Thursday, September 28, 2017

Farewell, Anne

RIP to the beautifully talented Anne Jeffreys, who passed away yesterday at the age of 94. In the 1970s, she became one of my first TV crushes when I discovered reruns of her 1950s sitcom Topper. Some three decades later, it was my pleasure to devote a chapter to her life and career in The Women Who Made Television Funny.

She lived a long and rich life, but I am still saddened by her passing.

Thursday, September 21, 2017

Mason at 60

"The Case of the Restless Redhead" introduced TV viewers to Perry Mason in 1957. Pictured (l.-r.) are Barbara Hale (Della), Raymond Burr (Perry), and Whitney Blake as his redheaded client.
Perry Mason, the classic TV courtroom drama, is looking awfully good at the age of sixty. Although readers had been thrilling to the escapades of Erle Stanley Gardner's fictional lawyer for more than 20 years, it was on September 21, 1957 that the weekly series made its bow. For the next nine years, Perry Mason would be a staple of CBS' prime time schedule, and star Raymond Burr -- previously better known for his movie bad guys -- became most fans' definitive portrayer of the lawyer-hero. Burr even reprised the role for a series of popular made-for-TV movies (starting with 1985's Perry Mason Returns), and the release of the complete series on DVD makes it possible for fans old and new to continue savoring the show's intricate plots and fine performances.

Many happy returns, Mr. Mason and company!

Wednesday, September 6, 2017

Book Review: Going to the Castle

I wish I'd had the idea to write a book-length study of the 56 films directed by William Castle (1914-1977). But it's probably just as well that I didn't. I doubt I could done it as well as author Joe Jordan does in Showmanship: The Cinema of William Castle (BearManor Media).

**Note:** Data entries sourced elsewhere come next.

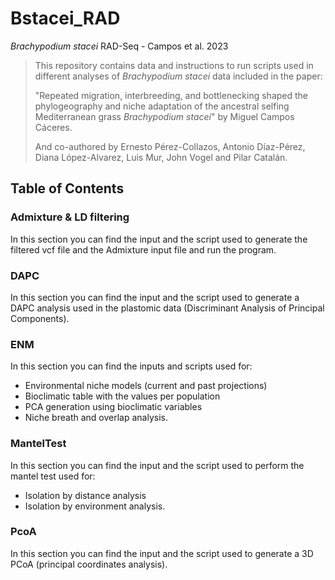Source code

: # Bstacei_RAD

*Brachypodium stacei* RAD-Seq - Campos et al. 2023

> This repository contains data and instructions to run scripts used in different analyses of *Brachypodium stacei* data included in the paper:
>
> "Repeated migration, interbreeding, and bottlenecking  shaped the phylogeography and niche adaptation of the ancestral selfing Mediterranean grass *Brachypodium stacei*" by Miguel Campos Cáceres.
>
> And co-authored by Ernesto Pérez-Collazos, Antonio Díaz-Pérez, Diana López-Alvarez, Luis Mur, John Vogel and Pilar Catalán. 

## Table of Contents
### Admixture & LD filtering
In this section you can find the input and the script used to generate the filtered vcf file and the Admixture input file and run the program.

### DAPC
In this section you can find the input and the script used to generate a DAPC analysis used in the plastomic data (Discriminant Analysis of Principal Components).

### ENM
In this section you can find the inputs and scripts used for:
- Environmental niche models (current and past projections)
- Bioclimatic table with the values per population
- PCA generation using bioclimatic variables
- Niche breath and overlap analysis.

### MantelTest
In this section you can find the input and the script used to perform the mantel test used for:
- Isolation by distance analysis
- Isolation by environment analysis.
  
### PcoA
In this section you can find the input and the script used to generate a 3D PCoA (principal coordinates analysis).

While many, if not most, of Castle's admirers know him for his horror films of the 50s and 60s (House on Haunted Hill, Strait-Jacket, Homicidal), he first took the director's reins at Columbia Pictures in 1943, when he directed Chester Morris as Boston Blackie in the series programmer The Chance of a Lifetime. For me, one of this book's strengths is the author's decision to look at all of the films Castle directed, rather than just the ones movie fans know best. This approach lends depth and context that pay off when it's time to analyze the canonical horror films.

Jordan's reading of the films are intelligent and informed without being pedantic, pointing out themes and recurrent motifs without drowning in minutiea. I also appreciated his interviews with Castle players like Pat Cardi (Let's Kill Uncle) and Joyce Meadows (I Saw What You Did). This is a fine contribution to film scholarship.

NOTE: I was provided a free copy of this book in exchange for an honest review.

Friday, September 1, 2017

A "Very Special" Issue

I'm slightly embarrassed to admit how much I used to look forward to TV Guide's Fall Preview Issue back in the 70s. Long before anyone had heard of the World Wide Web, back when there were three major channels in most cities, this was big stuff. Page after page of details, with full-color photos, of all the new shows waiting to be sampled. A big grid showing the entire prime-time schedule.

For many of us old-timers, TV Guide died the day it gave up the interior pages of local program listings, and converted from digest size into a glossy, slender magazine that looked like a hundred others. I don't buy it anymore. But I still remember a time when one of the highlights of Labor Day Weekend was getting this once-a-year issue into my hot little hands.